A líder comunitária mora atualmente no reassentamento de Novo Bento Rodrigues, construído pela Samarco e localizado a cerca de 13 quilômetros da antiga comunidade. Porém, afirma que os problemas persistem. “Mas a nossa casa ainda está cheia de problemas. A gente não pode falar que foi entregue 100%. Uma vez que ainda tem casa sendo construída e ainda tem morador desabrigado que nem projeto de casa tem”. Segundo ela, os imóveis entregues ainda não foram transferidos oficialmente para o nome dos moradores.
Mônica diz que seguirá reivindicando responsabilização e reparações. ““Enquanto eu tiver força, vou lutar para fazer com que as pessoas sejam de fato indenizadas e restituídas”. Para ela, a ausência de punições contribuiu para que o desastre de Brumadinho, que matou 272 pessoas em janeiro de 2019, tenha ocorrido: “Se tivesse acontecido a punição, não teria ocorrido a tragédia de Brumadinho”.
Para Márcio Zonta, membro da direção nacional do Movimento pela Soberania Popular na Mineração, o desastre evidencia que as decisões sobre mineração não consideram a população atingida. “São projetos antidemocráticos em que as empresas não levam em consideração as organizações e populações”, avaliou.
Zonta destaca ainda a falta de reparação adequada e a inexistência de um plano nacional de mineração.

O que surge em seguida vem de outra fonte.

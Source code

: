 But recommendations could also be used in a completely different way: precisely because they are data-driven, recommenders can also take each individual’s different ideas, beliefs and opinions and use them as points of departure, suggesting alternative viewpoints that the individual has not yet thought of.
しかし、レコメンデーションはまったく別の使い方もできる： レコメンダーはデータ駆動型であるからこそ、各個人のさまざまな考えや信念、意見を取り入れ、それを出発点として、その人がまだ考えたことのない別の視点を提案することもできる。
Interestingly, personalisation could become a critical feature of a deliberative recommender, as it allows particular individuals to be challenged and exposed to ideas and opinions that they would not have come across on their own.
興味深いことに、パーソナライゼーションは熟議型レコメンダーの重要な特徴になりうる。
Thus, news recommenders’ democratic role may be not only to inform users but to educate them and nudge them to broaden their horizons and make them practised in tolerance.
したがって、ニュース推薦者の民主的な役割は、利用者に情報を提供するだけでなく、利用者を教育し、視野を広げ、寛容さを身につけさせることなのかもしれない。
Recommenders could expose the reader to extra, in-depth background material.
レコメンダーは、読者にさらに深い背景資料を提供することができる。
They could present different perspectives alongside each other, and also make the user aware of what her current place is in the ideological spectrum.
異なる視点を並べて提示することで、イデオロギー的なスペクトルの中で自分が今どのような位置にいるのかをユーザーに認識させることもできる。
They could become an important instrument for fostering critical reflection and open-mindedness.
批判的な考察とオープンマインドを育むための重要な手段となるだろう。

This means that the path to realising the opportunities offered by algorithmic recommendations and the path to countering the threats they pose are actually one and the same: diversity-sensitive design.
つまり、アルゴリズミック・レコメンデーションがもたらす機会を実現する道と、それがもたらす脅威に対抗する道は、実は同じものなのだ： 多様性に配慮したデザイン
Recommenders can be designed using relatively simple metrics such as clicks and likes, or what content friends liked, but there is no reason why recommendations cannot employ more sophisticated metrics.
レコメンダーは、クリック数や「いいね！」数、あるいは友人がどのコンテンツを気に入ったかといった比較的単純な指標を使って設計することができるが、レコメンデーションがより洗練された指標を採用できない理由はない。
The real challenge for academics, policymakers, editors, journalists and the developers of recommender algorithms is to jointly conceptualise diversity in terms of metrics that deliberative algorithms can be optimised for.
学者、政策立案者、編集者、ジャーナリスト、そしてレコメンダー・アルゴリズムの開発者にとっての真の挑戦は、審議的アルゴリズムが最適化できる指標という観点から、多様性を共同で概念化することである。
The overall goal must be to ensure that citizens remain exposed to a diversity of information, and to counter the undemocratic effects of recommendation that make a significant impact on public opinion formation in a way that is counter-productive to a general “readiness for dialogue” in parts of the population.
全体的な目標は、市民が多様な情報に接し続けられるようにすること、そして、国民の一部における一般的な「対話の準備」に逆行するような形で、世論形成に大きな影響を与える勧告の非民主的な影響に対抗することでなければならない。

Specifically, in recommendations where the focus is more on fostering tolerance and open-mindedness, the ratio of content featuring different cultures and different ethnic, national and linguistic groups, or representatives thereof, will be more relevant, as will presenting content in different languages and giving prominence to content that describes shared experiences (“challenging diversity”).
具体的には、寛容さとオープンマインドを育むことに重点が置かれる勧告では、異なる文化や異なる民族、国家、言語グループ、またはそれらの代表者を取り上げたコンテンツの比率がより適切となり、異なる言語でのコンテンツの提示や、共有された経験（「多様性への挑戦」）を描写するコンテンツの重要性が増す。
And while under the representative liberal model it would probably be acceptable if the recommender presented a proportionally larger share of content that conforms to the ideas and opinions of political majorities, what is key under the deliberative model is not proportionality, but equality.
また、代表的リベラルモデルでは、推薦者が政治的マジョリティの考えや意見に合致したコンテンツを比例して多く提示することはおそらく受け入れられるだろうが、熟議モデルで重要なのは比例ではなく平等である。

O Brasil possui 916 barragens, das quais 74 são consideradas de maior risco e 91 estão em situação de alerta. Segundo ele, tragédias semelhantes ainda podem acontecer, especialmente em Minas Gerais, onde há 31 barragens. Para o ativista, os episódios de Mariana e Brumadinho representam o colapso do Sistema Sul de Mineração da Vale.
A Samarco informou, em reportagen à Agência Brasil, que, desde 2015, destinou R$ 68,4 bilhões para ações de reparação e compensação, incluindo R$ 32,1 bilhões pagos em 735 mil acordos de indenização individual. A empresa afirma que esses recursos “têm transformado a realidade econômica da bacia, estimulando o comércio, fortalecendo cadeias produtivas e gerando empregos”.
O agricultor Francisco de Paula Felipe conta que, há dois meses, se mudou para sua nova casa no reassentamento e mantém a esperança de que a situação melhore. Ele disse que recebeu parte da indenização e aguarda decisão judicial sobre o restante. “Não foi fácil a gente viver esses dez anos”, relatou. Ele diz que torce por saúde para seguir em frente: “Acabar de terminar de criar minhas duas filhas, ver elas estudarem e conseguir tomar o rumo da vida delas”.